What you came to rehab to learn and what we spend days and sometimes weeks doing with you here and then you can spend months or years more when you leave is not about how to find the courage to beat your addiction. Courage you all already have, way beyond anything non-addicted civilians can ever understand – because you have the kind of  courage and fuck you-ness it takes to be an addict.  But as brave as each of you are, your disease will kill you and before you die it will make you suffer and along the way you will hurt everyone who ever loved you.

There is this thing that is standing in your way. And I am not alone in knowing this, every counselor, case worker, doctor, nurse and mental health worker here sees it –  right now your disease, even as you sit here, is standing behind you clamping two giant hands on your shoulders whispering to your neck “it does not matter what he says, you only listen to me”.

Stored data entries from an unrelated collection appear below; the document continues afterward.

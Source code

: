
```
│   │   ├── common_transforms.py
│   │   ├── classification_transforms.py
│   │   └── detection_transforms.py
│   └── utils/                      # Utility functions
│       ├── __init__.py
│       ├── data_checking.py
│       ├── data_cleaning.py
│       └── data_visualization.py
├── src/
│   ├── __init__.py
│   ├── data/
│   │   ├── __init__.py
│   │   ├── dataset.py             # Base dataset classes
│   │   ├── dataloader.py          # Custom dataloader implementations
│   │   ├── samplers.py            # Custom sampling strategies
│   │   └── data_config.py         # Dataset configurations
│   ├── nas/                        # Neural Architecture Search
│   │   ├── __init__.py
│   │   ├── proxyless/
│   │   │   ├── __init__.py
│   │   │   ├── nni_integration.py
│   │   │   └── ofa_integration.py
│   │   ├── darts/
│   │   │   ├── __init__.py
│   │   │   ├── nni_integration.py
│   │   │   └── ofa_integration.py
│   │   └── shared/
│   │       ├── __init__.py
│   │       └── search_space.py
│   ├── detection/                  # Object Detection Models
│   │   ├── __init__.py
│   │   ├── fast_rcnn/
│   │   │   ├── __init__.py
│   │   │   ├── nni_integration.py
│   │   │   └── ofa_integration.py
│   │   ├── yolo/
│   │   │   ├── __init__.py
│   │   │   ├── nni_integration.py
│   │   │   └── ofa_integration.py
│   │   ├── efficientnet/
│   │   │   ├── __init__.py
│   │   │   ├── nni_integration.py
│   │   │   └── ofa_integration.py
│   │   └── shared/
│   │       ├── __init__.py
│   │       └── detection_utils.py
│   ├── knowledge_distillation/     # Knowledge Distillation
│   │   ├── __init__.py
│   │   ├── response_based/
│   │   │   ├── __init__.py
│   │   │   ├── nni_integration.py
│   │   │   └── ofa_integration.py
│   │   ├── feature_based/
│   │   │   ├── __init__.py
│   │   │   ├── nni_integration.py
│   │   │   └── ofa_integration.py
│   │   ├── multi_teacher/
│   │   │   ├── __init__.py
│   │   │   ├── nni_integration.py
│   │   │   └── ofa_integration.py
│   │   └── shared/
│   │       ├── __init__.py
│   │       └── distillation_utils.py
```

And that whisper is too often louder than what we tell you in rehab – that is why we do not tell you as simply, directly and as pared to the bone as what I am telling you now. Instead we  run about 7 groups a day and give you assignments and spend a lot of time trying to give you important tools to help you stay sober when you leave here.  Kind of trying to get around your disease because we don’t usually get through if we just go straight up the middle. Those tools are important, you need them and with repetition and practice those tools will work for some of you. But some of you will sit around and chain smoke cigarettes (or think about chain smoking cigarettes)  and drive yourselves crazy trying to figure out why you use drugs, or you will focus on your complaints, cravings, resentments and terrors and you will spend a lot of time here thinking about how you both want to get sober and at the same time don't and about how you love the very thing that is killing you.
If you are honest, you already know that you can no longer live a life with drugs and, at the same time, you cannot imagine a life without drugs.  
But none of that matters nearly as much as simply not putting chemicals into your body.
And please do not think I am giving you moral advice or that I am telling you what to do or that I even expect that you can do it because it is not easy to do. It is hard, it takes real effort and some days you will not be able to do it. That is part of the process. But there will come a day when, as cold or as disappointed as you may be, even hungry, or when you drop the grocery bag on the sidewalk, or the coffee spills on your sweater at 7:00 AM on your way to look for yet another job that you probably will not get or you want to hit someone, that -  if you do not pick up and put a chemical in your body -you will be gripped by a cherishing so deep for the fact that you are a grateful recovering addict that it will leave you speechless.
Of course this is not likely to happen from your having listened to me today. That is why you will keep attending more groups, and do all that is expected of you here. And that is what you should do. But I also want you to know that it is not impossible that when you are discharged you can walk out of here knowing that you have another option.
Staying clean requires daily attention, and awareness, and discipline, and effort, in myriad petty, little, boring, unsexy ways. It means going to a program of some kind, be it out patient or a l2-Step program. You have to work your program every day, get a home group, get a sponsor or a therapist  and tell him or her the truth, pray for help whether you believe in God or not, get phone numbers of sober people and call them, make sober friends and develop a sober network and lose the old friends.   That is how you will get sober and stay sober.
What you need to know is that your life is not only important, it is sacred. You are on fire with the same force that lights the stars. Not that I have any idea what actually lights the stars but it does not matter because there is only one true thing that matters here and now – and that is that if the day you leave here you do not use chemicals, the next day will look better. It will not be paradise, it will be hard, it will be scary but the fact is that if you do not use drugs or alcohol, tomorrow will look very different than today.
I know that this may just sound like some sort of total bullshit and you can think of it that way if you want. But as far as I can tell it is the truth. None of this is about morality, or religion, or dogma, or big fancy questions of life after death or whether God exists or not. This is about life BEFORE death. It is about making it to 30, or maybe 50, it is about not  ending up in jail or in an institution.  It is about  the simple truth of what is so real and essential and so hidden in plain sight for you to see that you have to keep reminding yourself of it over and over one day at a time.

My name is Steve and I am a Rehab volunteer. Thank you for letting me share.